The design and palette of the home is inspired by the sea, and the idea of travel and family. For the larger furniture pieces, Roshan made a couple of expeditions to Dubai, to stores such as Aati, Nautica and THE One. Many others were bought from his former sister-in-law’s eponymous home store, Simone. The accents are all nautical, whether it’s the driftwood-and-acrylic stools from the French brand Bleu Nature, the delicate corals or the wooden sailboat he found in Mauritius.

Despite the art and artefacts—a Desmond Lazaro quadriptych, a panel of vintage architectural blueprints among others—it is most visibly a child- and pet-friendly home. The all-white bar in the far corner of the living room might spell ‘bachelor pad’ but taking pride of place right beside it is a moveable grid with family portraits shot by Bharat Sikka. “I love it when people mess the place up,” says Roshan. “A home tied up in rules is not really a home. A home is about people feeling like they can be themselves, relax, kick off their shoes.”

I ask about his sweet spot in the house. For Roshan, it isn’t one chair or room, he insists it’s the whole house that calms him down. “That’s what homes are supposed to do—make you feel safe and secure. I trade my comfort and my privacy on sets and locations, so I have this to come back to. Like a bird that gets its little twigs and builds its nest…” he trails off.

For someone like Roshan, the home is very much a work in progress. The long entryway needs a runner; the dining room needs another artwork on the wood-finish wall, he tells me. He is only slightly embarrassed that his year of home decorating has led to apps like Better Homes and Gardens magazine and Mansion Homes being permanent fixtures on his iPad.
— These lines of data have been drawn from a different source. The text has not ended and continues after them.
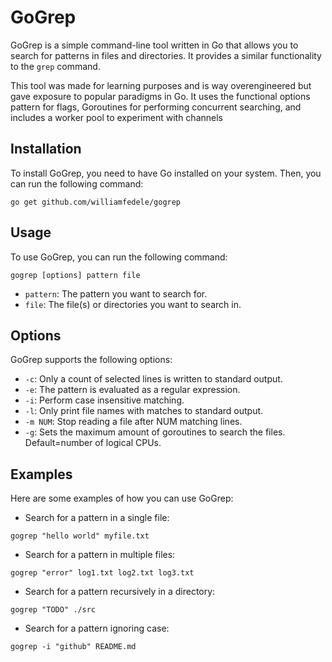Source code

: # GoGrep

GoGrep is a simple command-line tool written in Go that allows you to search for patterns in files and directories. It provides a similar functionality to the `grep` command.

This tool was made for learning purposes and is way overengineered but gave exposure to popular paradigms in Go. It uses the functional options pattern for flags, Goroutines for performing concurrent searching, and includes a worker pool to experiment with channels

## Installation

To install GoGrep, you need to have Go installed on your system. Then, you can run the following command:

```
go get github.com/williamfedele/gogrep
```

## Usage

To use GoGrep, you can run the following command:

```
gogrep [options] pattern file
```

- `pattern`: The pattern you want to search for.
- `file`: The file(s) or directories you want to search in.

## Options

GoGrep supports the following options:

 - `-c`: Only a count of selected lines is written to standard output.
 - `-e`: The pattern is evaluated as a regular expression.
 - `-i`: Perform case insensitive matching.
 - `-l`: Only print file names with matches to standard output.
 - `-m NUM`: Stop reading a file after NUM matching lines.
 - `-g`: Sets the maximum amount of goroutines to search the files. Default=number of logical CPUs.

## Examples

Here are some examples of how you can use GoGrep:

- Search for a pattern in a single file:

```
gogrep "hello world" myfile.txt
```

- Search for a pattern in multiple files:

```
gogrep "error" log1.txt log2.txt log3.txt
```

- Search for a pattern recursively in a directory:

```
gogrep "TODO" ./src
```

- Search for a pattern ignoring case:

```
gogrep -i "github" README.md
```
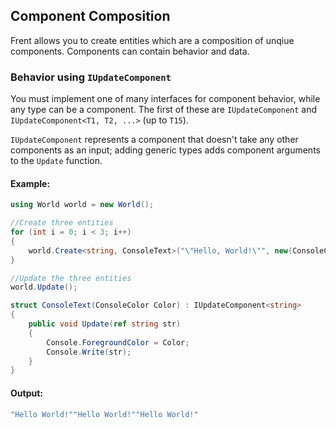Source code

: ## Component Composition
Frent allows you to create entities which are a composition of unqiue components. Components can contain behavior and data.
### Behavior using `IUpdateComponent`

You must implement one of many interfaces for component behavior, while any type can be a component. The first of these are `IUpdateComponent` and `IUpdateComponent<T1, T2, ...>` (up to `T15`).

`IUpdateComponent` represents a component that doesn't take any other components as an input; adding generic types adds component arguments to the `Update` function.

#### Example:

```csharp
using World world = new World();

//Create three entities
for (int i = 0; i < 3; i++)
{
    world.Create<string, ConsoleText>("\"Hello, World!\"", new(ConsoleColor.Blue));
}

//Update the three entities
world.Update();

struct ConsoleText(ConsoleColor Color) : IUpdateComponent<string>
{
    public void Update(ref string str)
    {
        Console.ForegroundColor = Color;
        Console.Write(str);
    }
}
```
#### Output:
```csharp
"Hello World!""Hello World!""Hello World!"
```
Mohenjo Daro, a movie about rediscovering the ancient Indus Valley Civilisation, is scheduled to hit theatres this month. I ask Roshan what he thinks has remained the same when it comes to man and his habitat. “It’s the feeling of being safe,” he says, especially poignant in the light of his personal controversies taking up much newsprint recently. “It’s about building your inner world that is about yourself. Mohenjo Daro is the story of someone discovering his true home, and I filmed it while I was building mine.”